OMAHA, Neb. — College student and “good guy” with a gun James Watson was furious today after the latest in his series of romantic rejections, leading him to take a stand against women and their alleged desire to date “bad guys” with guns.
“I’m a nice guy who can make a woman laugh, and I also own multiple guns — so if they didn’t like someone, I could blow their frickin’ head off. But somehow, women refuse to have sex with me, and that’s wrong,” said Watson while taking a break from a marathon 4Chan session. “That Aurora guy had chicks worshipping him after that whole thing, and yet I’m treated like some sort of sick freak… even though I have guns way more powerful than his.”
“Maybe I just have to do something drastic in a department store during the holidays. I bet they’d want me then,” he added.
While Watson only recently publicized his complaints, he has a history of trouble with women, according to longtime friend Jack Keller.
“As long as I’ve known James, he’s made women uncomfortable,” Keller said. “In high school, he was nice to girls: complimented them, called them ‘m’lady,’ asked them before going in for a hug. Harmless, I guess. Then he got angry, like he felt girls wronged him, which made me a little concerned. But when his step dad bought him a gun after he got really into infamous mass shooters, I was relieved — he successfully channeled his anger against women into the desire to shoot mentally ill gun owners, and that’s super admirable.”
Fellow students, however, have criticized Watson’s behavior. Senior Ashley Thompson struggles to see why anyone would want Watson over a “hot, bangable, damaged bad boy” with a gun.

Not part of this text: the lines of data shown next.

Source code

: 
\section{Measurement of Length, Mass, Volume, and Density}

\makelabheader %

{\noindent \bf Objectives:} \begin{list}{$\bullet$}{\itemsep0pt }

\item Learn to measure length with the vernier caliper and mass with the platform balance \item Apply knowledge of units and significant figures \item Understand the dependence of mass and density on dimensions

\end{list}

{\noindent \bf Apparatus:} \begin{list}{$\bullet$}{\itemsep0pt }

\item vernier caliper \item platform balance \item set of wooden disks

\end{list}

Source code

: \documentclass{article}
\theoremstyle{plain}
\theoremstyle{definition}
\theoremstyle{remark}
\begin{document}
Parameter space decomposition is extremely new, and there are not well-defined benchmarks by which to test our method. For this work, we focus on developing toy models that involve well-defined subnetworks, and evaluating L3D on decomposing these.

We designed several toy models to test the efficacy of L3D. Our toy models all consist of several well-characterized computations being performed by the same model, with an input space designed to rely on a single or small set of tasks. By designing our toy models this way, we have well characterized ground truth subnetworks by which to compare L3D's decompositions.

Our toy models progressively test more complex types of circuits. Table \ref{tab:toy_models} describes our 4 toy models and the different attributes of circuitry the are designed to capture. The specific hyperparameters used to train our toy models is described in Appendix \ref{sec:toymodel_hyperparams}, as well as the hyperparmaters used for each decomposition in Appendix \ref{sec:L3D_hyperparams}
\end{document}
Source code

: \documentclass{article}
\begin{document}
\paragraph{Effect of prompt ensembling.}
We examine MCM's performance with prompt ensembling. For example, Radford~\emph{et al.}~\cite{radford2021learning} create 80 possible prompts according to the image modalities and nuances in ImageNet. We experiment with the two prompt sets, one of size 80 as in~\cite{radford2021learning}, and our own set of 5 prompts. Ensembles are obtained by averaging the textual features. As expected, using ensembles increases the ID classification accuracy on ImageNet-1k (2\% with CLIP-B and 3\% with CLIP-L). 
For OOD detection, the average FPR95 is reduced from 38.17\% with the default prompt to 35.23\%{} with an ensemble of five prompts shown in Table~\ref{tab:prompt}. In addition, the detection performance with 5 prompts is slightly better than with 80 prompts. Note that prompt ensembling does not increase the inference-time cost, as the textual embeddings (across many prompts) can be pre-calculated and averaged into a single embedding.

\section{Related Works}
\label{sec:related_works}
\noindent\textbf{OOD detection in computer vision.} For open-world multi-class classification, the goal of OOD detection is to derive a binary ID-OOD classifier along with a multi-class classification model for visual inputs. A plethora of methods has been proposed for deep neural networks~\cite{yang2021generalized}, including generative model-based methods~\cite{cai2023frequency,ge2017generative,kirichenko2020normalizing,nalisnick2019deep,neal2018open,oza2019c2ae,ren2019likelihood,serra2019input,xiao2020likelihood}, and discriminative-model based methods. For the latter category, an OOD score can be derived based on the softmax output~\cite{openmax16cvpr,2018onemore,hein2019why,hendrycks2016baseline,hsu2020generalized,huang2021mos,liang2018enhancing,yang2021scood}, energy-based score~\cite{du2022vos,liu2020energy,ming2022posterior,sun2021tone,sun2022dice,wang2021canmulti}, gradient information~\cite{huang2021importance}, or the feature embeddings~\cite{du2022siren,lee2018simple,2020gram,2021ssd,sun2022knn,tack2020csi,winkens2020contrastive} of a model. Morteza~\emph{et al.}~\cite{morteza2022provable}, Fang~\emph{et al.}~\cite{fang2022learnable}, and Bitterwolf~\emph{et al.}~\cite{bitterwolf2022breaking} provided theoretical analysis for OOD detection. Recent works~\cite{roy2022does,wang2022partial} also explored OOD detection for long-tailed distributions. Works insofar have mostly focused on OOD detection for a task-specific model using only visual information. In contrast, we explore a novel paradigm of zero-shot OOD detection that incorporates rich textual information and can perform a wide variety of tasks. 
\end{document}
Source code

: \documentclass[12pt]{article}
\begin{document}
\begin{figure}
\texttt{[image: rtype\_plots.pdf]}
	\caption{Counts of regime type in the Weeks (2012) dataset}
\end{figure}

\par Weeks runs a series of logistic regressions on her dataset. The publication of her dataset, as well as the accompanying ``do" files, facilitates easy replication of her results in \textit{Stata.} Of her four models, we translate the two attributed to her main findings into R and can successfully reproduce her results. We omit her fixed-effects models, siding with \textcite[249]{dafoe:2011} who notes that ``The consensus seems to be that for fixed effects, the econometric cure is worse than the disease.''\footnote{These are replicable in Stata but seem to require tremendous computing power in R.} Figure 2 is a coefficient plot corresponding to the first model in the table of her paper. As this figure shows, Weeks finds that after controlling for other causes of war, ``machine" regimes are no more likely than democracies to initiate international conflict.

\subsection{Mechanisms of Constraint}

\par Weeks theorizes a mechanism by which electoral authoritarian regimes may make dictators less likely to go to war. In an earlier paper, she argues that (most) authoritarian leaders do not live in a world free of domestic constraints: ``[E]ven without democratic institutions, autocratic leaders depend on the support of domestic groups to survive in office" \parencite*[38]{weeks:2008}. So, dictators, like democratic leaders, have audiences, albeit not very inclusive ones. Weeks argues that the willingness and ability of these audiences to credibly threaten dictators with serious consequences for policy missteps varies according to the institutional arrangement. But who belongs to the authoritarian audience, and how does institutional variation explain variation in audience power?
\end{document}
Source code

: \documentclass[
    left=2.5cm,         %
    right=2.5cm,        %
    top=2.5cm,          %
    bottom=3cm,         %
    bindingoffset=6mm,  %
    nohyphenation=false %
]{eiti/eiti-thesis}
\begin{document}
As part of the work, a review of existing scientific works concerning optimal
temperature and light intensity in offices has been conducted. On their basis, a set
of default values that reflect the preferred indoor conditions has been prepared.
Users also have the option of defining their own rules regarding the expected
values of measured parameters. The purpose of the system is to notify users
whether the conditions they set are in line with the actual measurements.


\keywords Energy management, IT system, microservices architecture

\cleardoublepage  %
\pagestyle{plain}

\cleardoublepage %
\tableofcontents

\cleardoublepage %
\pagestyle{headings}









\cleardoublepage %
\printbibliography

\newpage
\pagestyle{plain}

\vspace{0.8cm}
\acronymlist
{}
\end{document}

“He comes to lecture everyday in bootcut jeans with a small, embarrassing gun on his hip. It’s laughable,” Thompson said. “Sorry, loser. I want a rebel with a big gun and a bump stock — baddies like Stephen Paddock and David Long. Yum, yum.”
While Watson’s position has resonated with campus gun owners who also feel that women owe them attention, some believe these young men pose a serious threat.
“No, please — don’t entertain them, don’t enable this. It needs to stop immediately,” said psychology professor Audrey Carter. “They’re mobilizing. A militia of romantically scorned, unstable gun owners is dangerous. And now they think women crave mass shooters? This is really, really bad. A lot of people will die.”
The “Good Guys With Guns And Now a Plan” cohort will hold its first student club meeting this Thursday at 7 p.m. in Tenor Hall, room 217.